**Instructions to follow**
Look through the lines below, find those with the word "getDataStorageInstance", and copy them.

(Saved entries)
----------
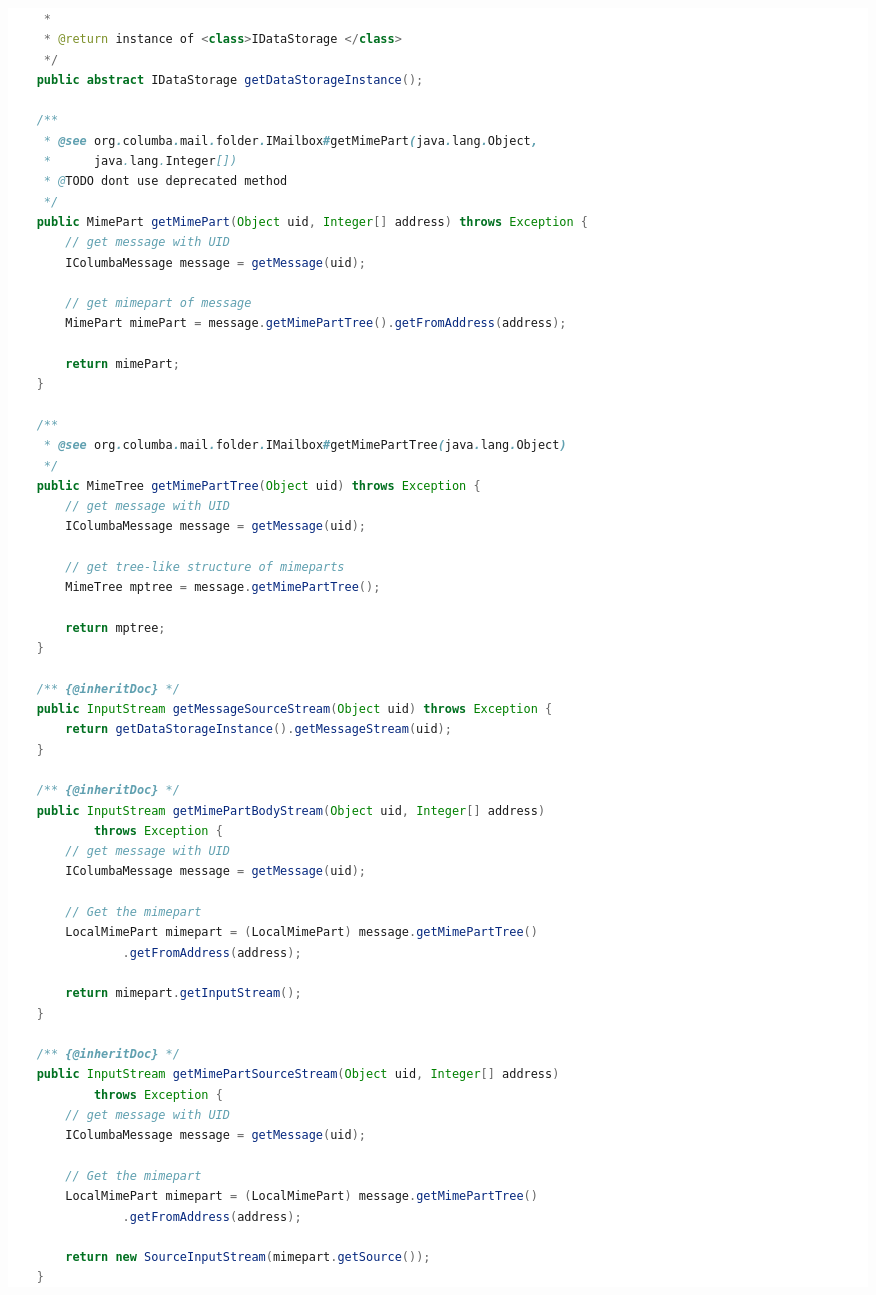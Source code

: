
 ```java
	 * 
	 * @return instance of <class>IDataStorage </class>
	 */
	public abstract IDataStorage getDataStorageInstance();

	/**
	 * @see org.columba.mail.folder.IMailbox#getMimePart(java.lang.Object,
	 *      java.lang.Integer[])
	 * @TODO dont use deprecated method
	 */
	public MimePart getMimePart(Object uid, Integer[] address) throws Exception {
		// get message with UID
		IColumbaMessage message = getMessage(uid);

		// get mimepart of message
		MimePart mimePart = message.getMimePartTree().getFromAddress(address);

		return mimePart;
	}

	/**
	 * @see org.columba.mail.folder.IMailbox#getMimePartTree(java.lang.Object)
	 */
	public MimeTree getMimePartTree(Object uid) throws Exception {
		// get message with UID
		IColumbaMessage message = getMessage(uid);

		// get tree-like structure of mimeparts
		MimeTree mptree = message.getMimePartTree();

		return mptree;
	}

	/** {@inheritDoc} */
	public InputStream getMessageSourceStream(Object uid) throws Exception {
		return getDataStorageInstance().getMessageStream(uid);
	}

	/** {@inheritDoc} */
	public InputStream getMimePartBodyStream(Object uid, Integer[] address)
			throws Exception {
		// get message with UID
		IColumbaMessage message = getMessage(uid);

		// Get the mimepart
		LocalMimePart mimepart = (LocalMimePart) message.getMimePartTree()
				.getFromAddress(address);

		return mimepart.getInputStream();
	}

	/** {@inheritDoc} */
	public InputStream getMimePartSourceStream(Object uid, Integer[] address)
			throws Exception {
		// get message with UID
		IColumbaMessage message = getMessage(uid);

		// Get the mimepart
		LocalMimePart mimepart = (LocalMimePart) message.getMimePartTree()
				.getFromAddress(address);

		return new SourceInputStream(mimepart.getSource());
	}
```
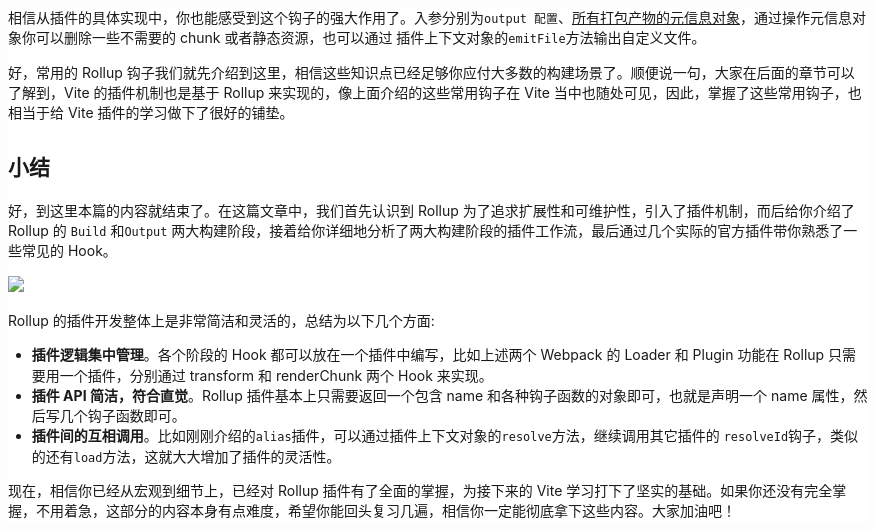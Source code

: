 相信从插件的具体实现中，你也能感受到这个钩子的强大作用了。入参分别为`output 配置`、[所有打包产物的元信息对象](https://rollupjs.org/guide/en/#generatebundle)，通过操作元信息对象你可以删除一些不需要的 chunk 或者静态资源，也可以通过 插件上下文对象的`emitFile`方法输出自定义文件。

好，常用的 Rollup 钩子我们就先介绍到这里，相信这些知识点已经足够你应付大多数的构建场景了。顺便说一句，大家在后面的章节可以了解到，Vite 的插件机制也是基于 Rollup 来实现的，像上面介绍的这些常用钩子在 Vite 当中也随处可见，因此，掌握了这些常用钩子，也相当于给 Vite 插件的学习做下了很好的铺垫。

## 小结

好，到这里本篇的内容就结束了。在这篇文章中，我们首先认识到 Rollup 为了追求扩展性和可维护性，引入了插件机制，而后给你介绍了 Rollup 的 `Build` 和`Output` 两大构建阶段，接着给你详细地分析了两大构建阶段的插件工作流，最后通过几个实际的官方插件带你熟悉了一些常见的 Hook。

![](https://p3-juejin.byteimg.com/tos-cn-i-k3u1fbpfcp/a353a4349c124b108a223f29bf8fc9e8~tplv-k3u1fbpfcp-zoom-1.image)

Rollup 的插件开发整体上是非常简洁和灵活的，总结为以下几个方面:

-   **插件逻辑集中管理**。各个阶段的 Hook 都可以放在一个插件中编写，比如上述两个 Webpack 的 Loader 和 Plugin 功能在 Rollup 只需要用一个插件，分别通过 transform 和 renderChunk 两个 Hook 来实现。
-   **插件 API 简洁，符合直觉**。Rollup 插件基本上只需要返回一个包含 name 和各种钩子函数的对象即可，也就是声明一个 name 属性，然后写几个钩子函数即可。
-   **插件间的互相调用**。比如刚刚介绍的`alias`插件，可以通过插件上下文对象的`resolve`方法，继续调用其它插件的 `resolveId`钩子，类似的还有`load`方法，这就大大增加了插件的灵活性。


现在，相信你已经从宏观到细节上，已经对 Rollup 插件有了全面的掌握，为接下来的 Vite 学习打下了坚实的基础。如果你还没有完全掌握，不用着急，这部分的内容本身有点难度，希望你能回头复习几遍，相信你一定能彻底拿下这些内容。大家加油吧！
----------
**Solution to this problem**
	public abstract IDataStorage getDataStorageInstance();
		return getDataStorageInstance().getMessageStream(uid);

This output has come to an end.